Rest assured, the Obama shopping spree -- the orgy of spending on social engineering projects and aimless public works and bailouts for the big party contributors – will not end the recession. You've read it in this space before, friends: No one has ever borrowed their way out of debt and no government has ever hyper-inflated its way to prosperity.

So when the next generation of economic chickens come home to roost, the glorious Republicans will be there to claim the spoils and halt recovery. "See, we were saying this way back in '09." They will count on the fact that you will not remember the Bush years. (Just as the Obama campaign counted on your not remembering the Clinton years. Just as Clinton counted on you not remembering the Carter years. And so on.)

So a gang of tired, washed-up hacks – Romney, Bush and Cantor – set about the business of rephrasing "compassionate conservatism" for a new generation of suckers. Will they bite? History says the electorate will tire of the Democratics in eight to 12 years, and will switch back.

It's only a question of which brand of Republican will emerge to take the next victory. While the aforementioned intellectual giants cast themselves as big tent moderates, the Limbaughs and Hannitys and O'Reillys and Joe The Plumbers demand the party hunker down behind the barricades of "core conservative values."

These so-called "conservatives" can't explain their support for Bush. They can't rationalize how their claimed belief in financial responsibility and limited government jibed with Bush's spending, social engineering, big-government spying tactics and tyrannical interpretation of executive powers. How can they hope to claim an electoral majority with that? On the one hand they have driven away the fiscally conservative/socially liberal wing of their support – the crowd the National Council for a New America hope to woo.

Worse still, they have driven away the very limited government/rule of law conservatives they came to regard as their core in the post-Goldwater era. It should not be ignored that, as tiny as his four- or five percent were, Ron Paul captured a wing that would not settle for McCain. They just didn't vote; they voted for another party or they even voted for Obama, just the get the destruction over with.

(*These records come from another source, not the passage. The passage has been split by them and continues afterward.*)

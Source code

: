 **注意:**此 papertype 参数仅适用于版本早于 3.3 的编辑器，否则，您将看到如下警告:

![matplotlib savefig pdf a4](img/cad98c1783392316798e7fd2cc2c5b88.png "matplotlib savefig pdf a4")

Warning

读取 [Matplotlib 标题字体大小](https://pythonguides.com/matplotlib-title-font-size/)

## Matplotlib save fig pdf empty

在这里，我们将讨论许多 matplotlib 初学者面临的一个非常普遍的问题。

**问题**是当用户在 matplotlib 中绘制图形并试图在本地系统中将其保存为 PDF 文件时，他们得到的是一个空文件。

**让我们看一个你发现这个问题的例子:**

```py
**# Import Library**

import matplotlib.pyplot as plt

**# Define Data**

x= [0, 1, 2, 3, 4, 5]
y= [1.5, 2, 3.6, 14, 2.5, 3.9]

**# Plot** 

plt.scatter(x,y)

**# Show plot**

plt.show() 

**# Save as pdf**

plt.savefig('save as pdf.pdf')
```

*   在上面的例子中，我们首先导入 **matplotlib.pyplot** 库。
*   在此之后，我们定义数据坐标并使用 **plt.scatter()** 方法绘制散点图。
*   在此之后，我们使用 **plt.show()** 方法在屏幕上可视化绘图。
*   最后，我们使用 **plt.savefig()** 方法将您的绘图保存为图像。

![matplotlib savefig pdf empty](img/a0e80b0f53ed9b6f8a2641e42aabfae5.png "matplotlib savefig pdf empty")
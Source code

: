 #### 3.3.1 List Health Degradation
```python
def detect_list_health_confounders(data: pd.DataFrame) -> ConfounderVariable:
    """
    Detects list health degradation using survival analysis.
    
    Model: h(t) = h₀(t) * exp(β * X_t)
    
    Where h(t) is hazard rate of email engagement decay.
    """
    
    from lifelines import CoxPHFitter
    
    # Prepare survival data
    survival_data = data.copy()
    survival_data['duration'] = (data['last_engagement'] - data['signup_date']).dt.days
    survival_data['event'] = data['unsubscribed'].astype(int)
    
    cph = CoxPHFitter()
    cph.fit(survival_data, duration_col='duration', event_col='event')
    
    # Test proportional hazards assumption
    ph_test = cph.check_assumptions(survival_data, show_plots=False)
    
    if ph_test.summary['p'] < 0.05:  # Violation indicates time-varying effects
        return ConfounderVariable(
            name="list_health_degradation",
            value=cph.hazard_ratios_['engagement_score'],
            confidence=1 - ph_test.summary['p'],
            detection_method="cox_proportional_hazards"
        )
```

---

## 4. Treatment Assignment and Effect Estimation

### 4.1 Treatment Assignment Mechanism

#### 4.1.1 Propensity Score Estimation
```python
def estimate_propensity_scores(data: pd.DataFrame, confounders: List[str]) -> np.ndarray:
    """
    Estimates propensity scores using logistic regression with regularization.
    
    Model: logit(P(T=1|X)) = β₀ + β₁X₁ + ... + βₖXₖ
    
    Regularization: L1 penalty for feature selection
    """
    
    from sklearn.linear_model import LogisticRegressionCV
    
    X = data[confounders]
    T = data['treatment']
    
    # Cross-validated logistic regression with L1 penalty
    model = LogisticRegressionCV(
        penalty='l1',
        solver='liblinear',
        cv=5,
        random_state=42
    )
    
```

So don't believe the talking heads. The Republican party is not split in two. It's split in three, at least.

Basically the only people left in the party are people who lie awake at night paralyzed with fear, imagining hordes of married gays swarming the streets and terrorizing the children. Like, wow, man. That's some party platform you got there, Rush. Be sure and write if you get work, buddy.
The one great hope they have is that Osama bin Laden will attack again. If that happens the Republicans get another chance to use tyranny to protect us from tyranny. Irony! Al Qaida represents the best hope of the Republican party for a return to power. How pathetic can you get?